== What to do ==
From the records below, report the number of lines that contain "general", and add nothing.

== Dataset extract ==
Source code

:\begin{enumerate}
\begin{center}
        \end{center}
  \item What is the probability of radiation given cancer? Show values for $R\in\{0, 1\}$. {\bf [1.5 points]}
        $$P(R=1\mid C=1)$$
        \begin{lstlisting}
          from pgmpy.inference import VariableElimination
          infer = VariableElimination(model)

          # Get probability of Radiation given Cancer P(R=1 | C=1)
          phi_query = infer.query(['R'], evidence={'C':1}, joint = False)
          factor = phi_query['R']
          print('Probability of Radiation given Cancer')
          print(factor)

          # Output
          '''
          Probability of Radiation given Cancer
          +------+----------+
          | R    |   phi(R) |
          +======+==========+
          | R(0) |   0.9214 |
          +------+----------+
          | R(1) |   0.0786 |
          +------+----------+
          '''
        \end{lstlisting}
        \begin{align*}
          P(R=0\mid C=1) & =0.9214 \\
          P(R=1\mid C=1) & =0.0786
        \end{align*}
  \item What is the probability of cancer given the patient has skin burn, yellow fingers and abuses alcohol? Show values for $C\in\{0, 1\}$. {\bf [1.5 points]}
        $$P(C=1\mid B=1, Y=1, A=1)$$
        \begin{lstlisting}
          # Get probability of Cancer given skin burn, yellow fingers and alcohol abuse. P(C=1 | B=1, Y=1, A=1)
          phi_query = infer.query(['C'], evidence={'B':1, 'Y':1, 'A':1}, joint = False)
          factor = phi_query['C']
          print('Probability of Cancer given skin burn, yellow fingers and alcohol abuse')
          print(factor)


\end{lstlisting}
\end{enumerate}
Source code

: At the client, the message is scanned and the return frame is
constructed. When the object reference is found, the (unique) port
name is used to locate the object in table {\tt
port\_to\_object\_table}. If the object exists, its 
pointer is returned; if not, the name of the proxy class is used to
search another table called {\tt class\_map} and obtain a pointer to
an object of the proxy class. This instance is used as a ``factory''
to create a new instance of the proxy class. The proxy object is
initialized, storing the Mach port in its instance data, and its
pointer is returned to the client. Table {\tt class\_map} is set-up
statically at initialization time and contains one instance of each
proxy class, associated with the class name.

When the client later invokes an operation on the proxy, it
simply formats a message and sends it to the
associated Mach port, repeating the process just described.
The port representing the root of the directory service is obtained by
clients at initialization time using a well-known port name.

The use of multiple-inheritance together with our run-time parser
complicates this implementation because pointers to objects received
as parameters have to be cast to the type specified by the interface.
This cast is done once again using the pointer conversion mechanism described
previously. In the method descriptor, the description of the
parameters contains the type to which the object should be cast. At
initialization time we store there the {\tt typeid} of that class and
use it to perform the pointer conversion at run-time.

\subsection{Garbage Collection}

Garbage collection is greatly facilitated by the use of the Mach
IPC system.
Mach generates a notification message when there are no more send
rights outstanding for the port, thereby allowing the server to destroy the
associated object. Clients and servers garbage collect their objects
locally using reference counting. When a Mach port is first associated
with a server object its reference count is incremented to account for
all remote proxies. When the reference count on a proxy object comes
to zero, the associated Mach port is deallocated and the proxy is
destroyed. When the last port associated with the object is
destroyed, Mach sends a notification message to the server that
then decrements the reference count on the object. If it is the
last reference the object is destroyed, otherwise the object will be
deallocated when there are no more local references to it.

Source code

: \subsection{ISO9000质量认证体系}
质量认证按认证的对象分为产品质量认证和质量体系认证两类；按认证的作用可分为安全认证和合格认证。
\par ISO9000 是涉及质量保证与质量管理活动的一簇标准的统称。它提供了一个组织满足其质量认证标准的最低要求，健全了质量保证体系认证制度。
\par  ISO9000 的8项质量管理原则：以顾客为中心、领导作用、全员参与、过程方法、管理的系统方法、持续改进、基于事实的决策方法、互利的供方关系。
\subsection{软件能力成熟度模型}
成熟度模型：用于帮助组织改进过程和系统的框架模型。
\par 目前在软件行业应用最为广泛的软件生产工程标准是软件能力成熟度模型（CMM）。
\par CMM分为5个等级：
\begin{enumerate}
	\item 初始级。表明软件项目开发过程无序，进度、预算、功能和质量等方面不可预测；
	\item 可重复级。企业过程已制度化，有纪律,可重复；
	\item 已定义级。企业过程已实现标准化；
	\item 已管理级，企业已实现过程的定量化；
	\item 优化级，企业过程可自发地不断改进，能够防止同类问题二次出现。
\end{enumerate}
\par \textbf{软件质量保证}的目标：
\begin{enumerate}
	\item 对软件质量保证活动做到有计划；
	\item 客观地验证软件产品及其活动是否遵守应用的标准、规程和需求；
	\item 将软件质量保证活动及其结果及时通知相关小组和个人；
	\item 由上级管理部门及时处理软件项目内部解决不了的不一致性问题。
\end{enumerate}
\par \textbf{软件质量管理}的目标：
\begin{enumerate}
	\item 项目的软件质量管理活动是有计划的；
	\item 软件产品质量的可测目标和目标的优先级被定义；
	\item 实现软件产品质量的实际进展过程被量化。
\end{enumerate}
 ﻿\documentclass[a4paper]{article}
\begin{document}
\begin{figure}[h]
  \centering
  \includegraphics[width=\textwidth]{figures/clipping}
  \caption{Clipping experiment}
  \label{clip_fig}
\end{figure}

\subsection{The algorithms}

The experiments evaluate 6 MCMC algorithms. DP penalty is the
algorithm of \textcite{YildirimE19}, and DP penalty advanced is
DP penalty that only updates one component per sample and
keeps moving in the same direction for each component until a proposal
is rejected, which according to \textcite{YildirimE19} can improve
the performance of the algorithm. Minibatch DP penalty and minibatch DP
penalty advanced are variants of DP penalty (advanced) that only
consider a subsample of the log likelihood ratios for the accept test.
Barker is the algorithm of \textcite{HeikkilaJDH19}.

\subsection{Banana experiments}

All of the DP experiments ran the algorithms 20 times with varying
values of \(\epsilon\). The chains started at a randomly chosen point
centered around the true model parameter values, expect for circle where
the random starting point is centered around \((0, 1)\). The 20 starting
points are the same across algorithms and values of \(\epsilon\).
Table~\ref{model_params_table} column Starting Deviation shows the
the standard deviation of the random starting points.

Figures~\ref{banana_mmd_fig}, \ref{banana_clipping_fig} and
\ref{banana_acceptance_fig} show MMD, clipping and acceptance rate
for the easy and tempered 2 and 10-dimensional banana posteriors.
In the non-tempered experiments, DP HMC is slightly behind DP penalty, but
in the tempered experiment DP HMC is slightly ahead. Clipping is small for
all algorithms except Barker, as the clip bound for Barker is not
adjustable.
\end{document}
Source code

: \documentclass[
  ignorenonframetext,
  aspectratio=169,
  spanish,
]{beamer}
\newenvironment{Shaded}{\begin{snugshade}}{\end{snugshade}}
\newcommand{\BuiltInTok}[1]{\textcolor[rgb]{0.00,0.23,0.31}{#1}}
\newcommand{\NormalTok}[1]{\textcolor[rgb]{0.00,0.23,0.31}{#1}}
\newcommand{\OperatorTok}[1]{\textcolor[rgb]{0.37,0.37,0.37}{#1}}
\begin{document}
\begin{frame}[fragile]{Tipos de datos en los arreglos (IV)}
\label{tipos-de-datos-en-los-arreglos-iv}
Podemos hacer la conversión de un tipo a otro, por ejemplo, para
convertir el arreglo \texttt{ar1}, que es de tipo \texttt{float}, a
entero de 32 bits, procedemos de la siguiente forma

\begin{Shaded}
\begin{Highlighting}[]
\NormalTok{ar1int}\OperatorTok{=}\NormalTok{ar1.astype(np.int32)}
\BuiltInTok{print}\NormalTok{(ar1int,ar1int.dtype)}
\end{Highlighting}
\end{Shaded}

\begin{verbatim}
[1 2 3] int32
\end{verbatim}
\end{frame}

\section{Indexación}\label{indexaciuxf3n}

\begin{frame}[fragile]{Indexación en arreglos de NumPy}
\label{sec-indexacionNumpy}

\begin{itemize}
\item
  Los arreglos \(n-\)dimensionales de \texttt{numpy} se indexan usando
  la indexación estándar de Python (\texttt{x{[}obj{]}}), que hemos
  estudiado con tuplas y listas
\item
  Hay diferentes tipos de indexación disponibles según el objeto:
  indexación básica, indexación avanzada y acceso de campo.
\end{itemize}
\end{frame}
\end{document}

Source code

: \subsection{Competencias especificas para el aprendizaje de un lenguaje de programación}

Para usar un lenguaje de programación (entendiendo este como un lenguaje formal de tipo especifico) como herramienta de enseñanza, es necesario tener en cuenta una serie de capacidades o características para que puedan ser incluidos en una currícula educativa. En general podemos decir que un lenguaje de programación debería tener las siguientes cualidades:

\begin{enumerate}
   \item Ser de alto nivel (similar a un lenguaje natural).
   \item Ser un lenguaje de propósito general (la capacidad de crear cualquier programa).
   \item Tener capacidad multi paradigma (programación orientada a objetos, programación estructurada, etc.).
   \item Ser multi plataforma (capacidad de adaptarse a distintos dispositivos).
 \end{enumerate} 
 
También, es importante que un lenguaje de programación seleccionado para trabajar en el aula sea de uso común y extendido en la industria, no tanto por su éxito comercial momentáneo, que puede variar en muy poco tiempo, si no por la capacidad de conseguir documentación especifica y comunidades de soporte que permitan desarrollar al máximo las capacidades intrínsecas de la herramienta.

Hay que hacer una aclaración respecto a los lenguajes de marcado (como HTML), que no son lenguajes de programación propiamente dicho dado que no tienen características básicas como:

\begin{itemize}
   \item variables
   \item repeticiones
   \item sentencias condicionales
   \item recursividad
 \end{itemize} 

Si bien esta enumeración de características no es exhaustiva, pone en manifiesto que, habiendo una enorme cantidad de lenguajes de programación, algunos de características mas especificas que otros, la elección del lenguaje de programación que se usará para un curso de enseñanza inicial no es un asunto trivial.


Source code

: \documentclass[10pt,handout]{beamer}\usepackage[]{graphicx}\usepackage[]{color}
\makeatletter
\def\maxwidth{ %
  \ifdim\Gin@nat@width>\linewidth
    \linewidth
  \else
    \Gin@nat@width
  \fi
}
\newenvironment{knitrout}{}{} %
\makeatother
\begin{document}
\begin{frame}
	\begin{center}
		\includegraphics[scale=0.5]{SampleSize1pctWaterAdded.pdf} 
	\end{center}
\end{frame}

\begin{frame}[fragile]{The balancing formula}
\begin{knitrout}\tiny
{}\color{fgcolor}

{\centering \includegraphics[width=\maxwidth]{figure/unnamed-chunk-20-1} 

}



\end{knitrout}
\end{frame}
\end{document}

== Task output ==
2